Yard. Doç Meltem Kolgazi ile kadına yönelik saldırıları, çözüm önerilerini, Dilek Doğan cinayetinin nasıl değerlendirilmesi gerektiğini, pembe taksi uygulamasını, sosyalizm ve kadın mücadelesinin kesistiği noktaları konuştuk.
Röportaj: Cenk Bayoğulları
Foto: Dilek Sarıgül
RÖPORTAJLIK : Meltem Kolgazi kimdir?
Meltem Kolgazi (MK) : İstanbul Üniversitesi mezunuyum. Yüksek lisansımı ve doktoramı Marmara Üniversitesi Tıp Fakültesi Fizyoloji Anabilim Dalında yaptım. Şuanda Acıbadem Üniversitesi’nde Fizyoloji kürsüsünde Yardımcı Doçent olarak çalışıyorum. Çok uzun yıllardır çeşitli platformlarda sivil toplum örgütlerinde gönüllü olarak kadın mücadelesinde elimden geldiğince bir şeyler yapmaya çalışıyorum. Son 2 yıldır İlerici Kadınlar Meclisleri’nde çalışıyorum. Türkiye Koordinasyonumuz var. Onun bir üyesiyim.
İlerici Kadınlar’ın Kadın Hareketi İçerisindeki Yeri
RÖPORTAJLIK : İlerici Kadınlar, Türkiye’deki kadın hareketi içerisinde hangi konumda bulunuyor?

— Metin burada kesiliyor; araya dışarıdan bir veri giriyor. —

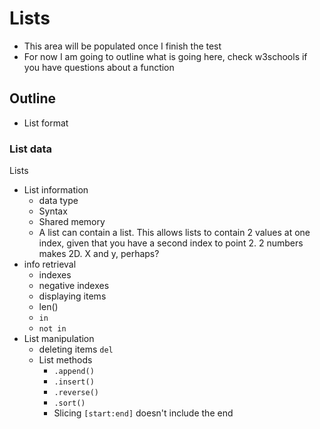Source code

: 
<!--Tags: #Lists #data_types #python #computer_science--> 

# Lists
- This area will be populated once I finish the test
- For now I am going to outline what is going here, check w3schools if you have questions about a function

## Outline
- List format
### List data
 Lists 
- List information
	- data type
	- Syntax
	- Shared memory
	- A list can contain a list. This allows lists to contain 2 values at one index, given that you have a second index to point 2. 2 numbers makes 2D. X and y, perhaps?
- info retrieval
	- indexes
	- negative indexes
	- displaying items
	- len()
	- `in`
	- `not in`
- List manipulation
	- deleting items `del`
	- List methods
		- `.append()`
		- `.insert()`
		- `.reverse()`
		- `.sort()`
		- Slicing `[start:end]` doesn't include the end
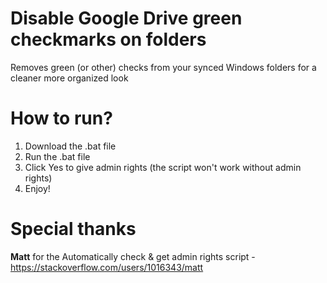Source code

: # Disable Google Drive green checkmarks on folders
Removes green (or other) checks from your synced Windows folders for a cleaner more organized look

# How to run?
1. Download the .bat file
2. Run the .bat file
3. Click Yes to give admin rights (the script won't work without admin rights)
4. Enjoy!

# Special thanks
**Matt** for the Automatically check & get admin rights script - https://stackoverflow.com/users/1016343/matt
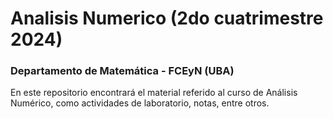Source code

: # Analisis Numerico (2do cuatrimestre 2024)
### Departamento de Matemática - FCEyN (UBA)

En este repositorio encontrará el material referido al curso de Análisis Numérico, como actividades de laboratorio, notas, entre otros.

MK : Türkiye’de kadın hareketlerine baktığımız zaman, ilk kadın partisi kurulması, Cumhuriyet döneminden sonra kadınların çeşitli platformlarda mücadele girişimleri, aydın mücadelesinde varlığını değerlendirdiğimizde çok eski gibi görünse de aslında 30’lu yıllardan 70’li yıllara kadar bir boşluk var. Bu dönemde örgütlü kadın mücadelesinden çok fazla bahsetmek mümkün değil. Daha sonra 70’li yıllarda İlerici Kadınlar Derneği deneyimi var. Sonrasında da 80’li yıllarda daha çok feminist kadın mücadelesinin arttığı ama onun yanında sosyalist örgütlerin kendi çalışmalarını yürüttüğü bir dönem geliyor. Bu çalışmaların hepsi, tabii ki çok değerli ve çok önemli… Biz özellikle kendimizi hem sosyalist geçmişi sahiplenen, hem de Türkiye’deki feminist kadın mücadelesine saygı duyarak bunların dışında, bunları da kapsayan ama yeni bir şey arayışında olan yeni bir oluşum olarak tarif ediyoruz. Bizim esas motivasyonumuz aslında Gezi süreciyle başladı. Öncesinde de Türkiye’de kadınların toplumsal olarak yine bir mücadele biçimi ve yeni bir mücadele kanalı arayışı vardı ve biz de buradan hareketle yola çıktık aslında. Kadınlar kendini son birkaç yıl içerisinde çok farklı şekillerde ifade etti. Kentsel dönüşüme karşı kadınların mahallelerindeki mücadelesi, doğanın talanına karşı kadınların mücadelesi, gerici baskıya karşı kadınların kendilerini ifade etmesi, kadınların bedenlerine karşı saldırılara, özellikle kürtaj gibi yasaklara karşı mücadelesi bizim bildiğimiz geleneksel mücadele biçimlerinin dışında yeni bir arayışın doğmasına neden oldu. Çünkü bu son 10 yıldır bizim bildiğimiz anlamda da kadınlara süreklileşen saldırının çok ötesinde topyekûn bir saldırıyla karşı karşıyayız. Artık kadınlar var olma, yaşama savaşı vermeye başladılar. Zaten bizim arayışımızla beraber Türkiye’de farklı arayışlar da ortaya çıktı. Sadece kadına yönelik şiddeti özellikle mücadele başlığı haline getiren, kadınların ciddi şekilde eğitimin dışına çıkarılması, son dönemde kadınların bedenine karşı müdahalesine, erkek egemen söyleme karşı bizim bildiğimiz feminist hareketlerin de dışında çok yeni ekipler var. Farklı bir mücadele arayışı içindeler. Biz de kendimize kadınların sokakta kendini yeni ifade biçimlerini kapsayan, büyüten, ileriye taşıyan bir yol çizmek istiyoruz. Öyle bir arayışla başladı İlerici Kadınlar.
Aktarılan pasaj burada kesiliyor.